# Is every number compared with infinity virtually zero?

When thinking about infinity people think that a great number like googolplex or a googolplexian is closer to infinity, but infinity never ends every huge number that I can think off is closer to zero than to infinity does that make every number virtually zero ?.

First we need to define what is "comparing" two numbers. Based on your statement, I assume comparing is evaluating how many times a number is bigger than another.

$$1000000/10 = 100000$$

So a million compared to ten is pretty large, as it's a hundred thousand times larger. So how large is infinity to a finite number?

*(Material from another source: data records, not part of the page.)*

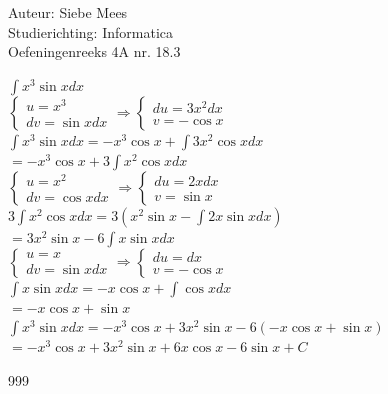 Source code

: \documentclass[a4paper]{article}
\begin{document}
  
\noindent \large Auteur: Siebe Mees \\
\noindent \large Studierichting: Informatica\\
\noindent \large Oefeningenreeks 4A nr. 18.3\\

\medskip

\normalsize

$ \displaystyle\int x^3 \sin x dx $\\

$ \left \{
\begin{array}{l}
u = x^3 \\
dv = \sin x dx
\end{array}
\right .
\Rightarrow
\left \{
\begin{array}{l}
du = 3x^2 dx \\
v = -\cos x
\end{array}
\right . $\\

$ \displaystyle\int x^3 \sin x dx = -x^3 \cos x + \displaystyle\int 3x^2 \cos x dx $\\

$ = -x^3 \cos x + 3 \displaystyle\int x^2 \cos x dx $\\

$ \left \{
\begin{array}{l}
u = x^2 \\
dv = \cos x dx
\end{array}
\right .
\Rightarrow
\left \{
\begin{array}{l}
du = 2x dx \\
v = \sin x
\end{array}
\right . $\\

$ 3 \displaystyle\int x^2 \cos x dx = 3 \left( x^2 \sin x - \displaystyle\int 2x \sin x dx \right) $\\

$ = 3x^2 \sin x - 6 \displaystyle\int x \sin x dx $\\

$ \left \{
\begin{array}{l}
u = x \\
dv = \sin x dx
\end{array}
\right .
\Rightarrow
\left \{
\begin{array}{l}
du = dx \\
v = -\cos x
\end{array}
\right . $\\

$ \displaystyle\int x \sin x dx = -x \cos x + \displaystyle\int \cos x dx $\\

$ = -x \cos x + \sin x $\\

$ \displaystyle\int x^3 \sin x dx = -x^3 \cos x + 3x^2 \sin x - 6 \left( -x \cos x + \sin x \right) $\\

$ = -x^3 \cos x + 3x^2 \sin x + 6x \cos x - 6 \sin x + C $\\

\begin{thebibliography}{999}
\end{thebibliography}
\end{document}
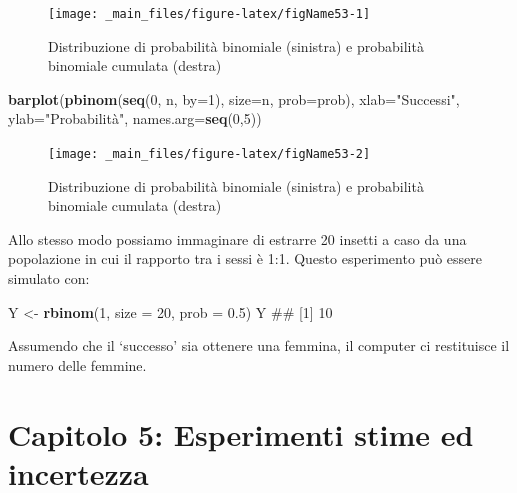 \documentclass[a4paper,12pt,oneside]{book}
\newenvironment{Shaded}{\begin{snugshade}}{\end{snugshade}}
\newcommand{\KeywordTok}[1]{\textcolor[rgb]{0.13,0.29,0.53}{\textbf{#1}}}
\newcommand{\DataTypeTok}[1]{\textcolor[rgb]{0.13,0.29,0.53}{#1}}
\newcommand{\DecValTok}[1]{\textcolor[rgb]{0.00,0.00,0.81}{#1}}
\newcommand{\FloatTok}[1]{\textcolor[rgb]{0.00,0.00,0.81}{#1}}
\newcommand{\StringTok}[1]{\textcolor[rgb]{0.31,0.60,0.02}{#1}}
\newcommand{\NormalTok}[1]{#1}
\theoremstyle{definition}
\theoremstyle{definition}
\theoremstyle{definition}
\theoremstyle{remark}
\begin{document}
\begin{figure}

{\centering \texttt{[image: \_main\_files/figure-latex/figName53-1]} 

}

\caption{Distribuzione di probabilità binomiale (sinistra) e probabilità binomiale cumulata (destra)}\label{fig:figName531}
\end{figure}

\begin{Shaded}
\begin{Highlighting}[]
\KeywordTok{barplot}\NormalTok{(}\KeywordTok{pbinom}\NormalTok{(}\KeywordTok{seq}\NormalTok{(}\DecValTok{0}\NormalTok{, n, }\DataTypeTok{by=}\DecValTok{1}\NormalTok{), }\DataTypeTok{size=}\NormalTok{n, }\DataTypeTok{prob=}\NormalTok{prob),}
          \DataTypeTok{xlab=}\StringTok{"Successi"}\NormalTok{, }\DataTypeTok{ylab=}\StringTok{"Probabilità"}\NormalTok{,}
          \DataTypeTok{names.arg=}\KeywordTok{seq}\NormalTok{(}\DecValTok{0}\NormalTok{,}\DecValTok{5}\NormalTok{))}
\end{Highlighting}
\end{Shaded}

\begin{figure}

{\centering \texttt{[image: \_main\_files/figure-latex/figName53-2]} 

}

\caption{Distribuzione di probabilità binomiale (sinistra) e probabilità binomiale cumulata (destra)}\label{fig:figName532}
\end{figure}

Allo stesso modo possiamo immaginare di estrarre 20 insetti a caso da
una popolazione in cui il rapporto tra i sessi è 1:1. Questo esperimento
può essere simulato con:

\begin{Shaded}
\begin{Highlighting}[]
\NormalTok{Y <-}\StringTok{ }\KeywordTok{rbinom}\NormalTok{(}\DecValTok{1}\NormalTok{, }\DataTypeTok{size =} \DecValTok{20}\NormalTok{, }\DataTypeTok{prob =} \FloatTok{0.5}\NormalTok{)}
\NormalTok{Y}
\NormalTok{## [1] 10}
\end{Highlighting}
\end{Shaded}

Assumendo che il `successo' sia ottenere una femmina, il computer ci
restituisce il numero delle femmine.

\section{Capitolo 5: Esperimenti stime ed
incertezza}\label{capitolo-5-esperimenti-stime-ed-incertezza}
\end{document}
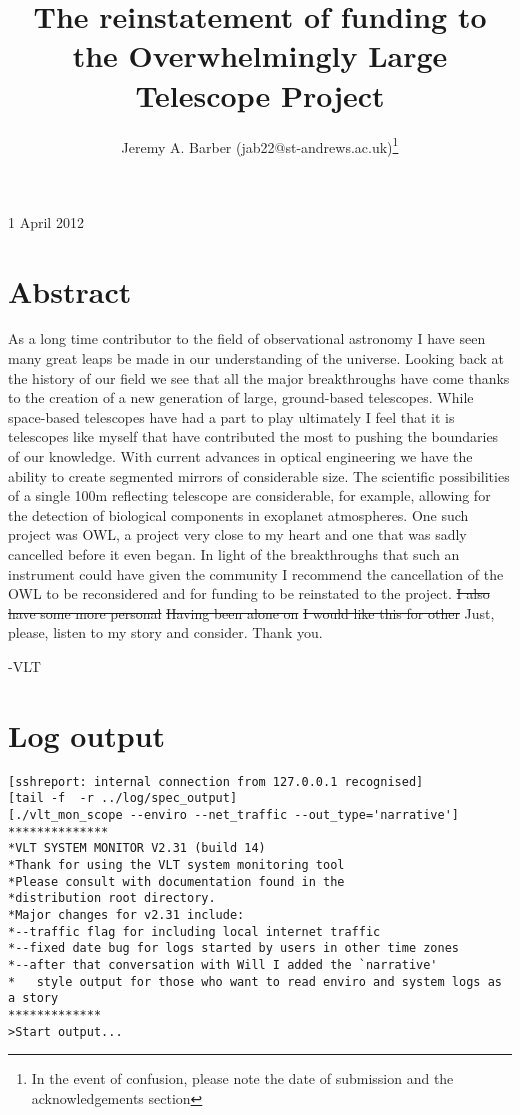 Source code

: \documentclass[12pt]{iopart}
\begin{document}

\graphicspath{{figures/}}

\title{The reinstatement of funding to the Overwhelmingly Large Telescope Project}
\author{Jeremy A. Barber (jab22@st-andrews.ac.uk)\footnote{In the event of confusion, please note the date of submission and the acknowledgements section}}
\begin{center}
\large{1 April 2012}
\end{center}

\section{Abstract}
As a long time contributor to the field of observational astronomy I have seen many great leaps be made in our understanding of the universe. Looking back at the history of our field we see that all the major breakthroughs have come thanks to the creation of a new generation of large, ground-based telescopes. While space-based telescopes have had a part to play ultimately I feel that it is telescopes like myself that have contributed the most to pushing the boundaries of our knowledge. With current advances in optical engineering we have the ability to create segmented mirrors of considerable size. The scientific possibilities of a single 100m reflecting telescope are considerable, for example, allowing for the detection of biological components in exoplanet atmospheres. One such project was OWL, a project very close to my heart and one that was sadly cancelled before it even began. In light of the breakthroughs that such an instrument could have given the community I recommend the cancellation of the OWL to be reconsidered and for funding to be reinstated to the project. \sout{I also have some more personal} \sout{Having been alone on} \sout{I would like this for other} Just, please, listen to my story and consider. Thank you.

-VLT
\newpage

\section{Log output}
\begin{verbatim}
[sshreport: internal connection from 127.0.0.1 recognised]
[tail -f  -r ../log/spec_output]
[./vlt_mon_scope --enviro --net_traffic --out_type='narrative']
**************
*VLT SYSTEM MONITOR V2.31 (build 14)
*Thank for using the VLT system monitoring tool
*Please consult with documentation found in the
*distribution root directory.
*Major changes for v2.31 include:
*--traffic flag for including local internet traffic
*--fixed date bug for logs started by users in other time zones
*--after that conversation with Will I added the `narrative'
*   style output for those who want to read enviro and system logs as a story
*************
>Start output...
\end{verbatim}
\end{document}
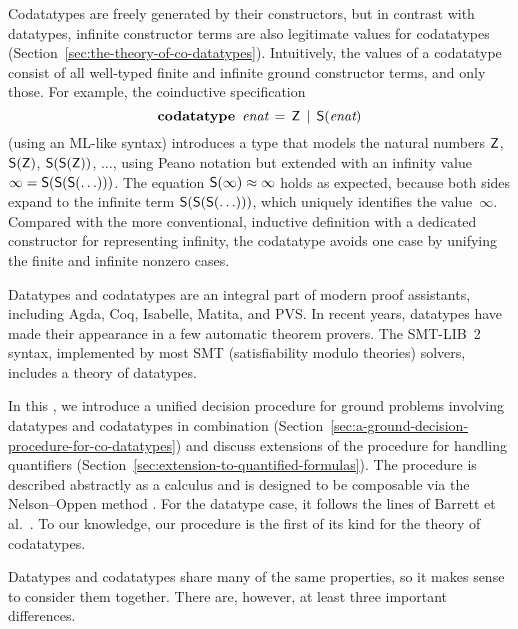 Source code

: Codatatypes are freely generated by their constructors, but in contrast with datatypes,
infinit\-e constructor terms are also legitimate values for codatatypes
(Section~\ref{sec:the-theory-of-co-datatypes}). Intuitively, the
values of a codatatype consist of all well-typed finite and infinite ground
constructor
terms, and only those. For example, the coinductive specification
%
\[\textbf{codatatype}~\,\textit{enat} \,=\, \textsf{Z} \,\mid\, \textsf{S}(\textit{enat})\]
%
(using an ML-like syntax) introduces a type that
models the natural numbers $\textsf{Z}$, $\textsf{S}(\textsf{Z})$, $\textsf{S}(\textsf{S}(\textsf{Z}))$, $\ldots$\afterLdots{},
using Peano notation but extended with an
infinity value $\infty = \textsf{S}(\textsf{S}(\textsf{S}(\ldots)))$.
The equation $\textsf{S}(\infty) \approx \infty$ holds as expected,
because both sides expand to the infinite term
$\textsf{S}(\textsf{S}(\textsf{S}(\ldots)))$, which uniquely identifies the
value~$\infty$.
Compared
with the more conventional, inductive definition with a dedicated constructor
for representing infinity,
%
the codatatype avoids one case by unifying the finite and infinite nonzero cases.

\nopagebreak

Datatypes and codatatypes are an integral part of modern proof assistants,
including Agda, Coq, Isabelle, Matita, and PVS. In recent years, datatypes
have made their appearance in a few automatic theorem provers. The SMT-LIB~2
\cite{barrett-et-al-2010} syntax, implemented by most SMT (satisfiability
modulo theories) solvers, includes a theory of datatypes.

\pagebreak

In this \thewordpaper, we introduce a unified decision procedure for ground
problems involving datatypes and codatatypes in combination
(Section~\ref{sec:a-ground-decision-procedure-for-co-datatypes})
and discuss extensions  of the procedure for handling quantifiers
(Section~\ref{sec:extension-to-quantified-formulas}).
The procedure is described abstractly as a calculus and is
designed to be composable via the Nelson--Oppen method \cite{nelson-oppen-1979}.
For the datatype case, it follows the lines of Barrett et al.\ \cite{barrett-et-al-2007}.
To our knowledge, our procedure is the first of its kind for the theory of
codatatypes.

Datatypes and codatatypes share many of the same properties, so it makes sense
to consider them together. There are, however, at least three important
differences.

As it turns out, infinity is not really a number, and division is not well defined for infinity. But we can use limits. Think of a really big finite number $a$. If you divide it by $x$, and you can make $x$ arbitrarily large, $a/x$ eventually gets really close to zero. Even if $a$ is really big (like a googolplex), $x$ can be bigger, and the bigger $x$ gets, the closer the quocient approaches zero: $$\lim_{x \to +\infty} a/x = 0$$

Yes. Every finite number is small compared to $\infty$.

It's kind of hard to say more without defining “virtually,” but if you give me any positive number $n$ which you might call large, and positive number $\epsilon$ which you might call small, I can find a number $N$ such that $0 < \frac{n}{N} < \epsilon$. In other words, $$\lim_{x\to\infty} \frac{n}{x} = 0$$ for any number $n$, no matter how large.

Sort of yes --- the only issue is often infinity isn't necessarily "number" (often it's introduced as a short hand for a particular kind of limiting behavior of a function). There are formal ways to consider it a number, and then it's bigger than any other number. So, if you have whatever massive number you want to compare to infinity (call it $N$), then you have $N<\infty$. You also have $2N<\infty, 3N<\infty,\dots, N^2<\infty,\dots, N^N<\infty,\dots$, etc.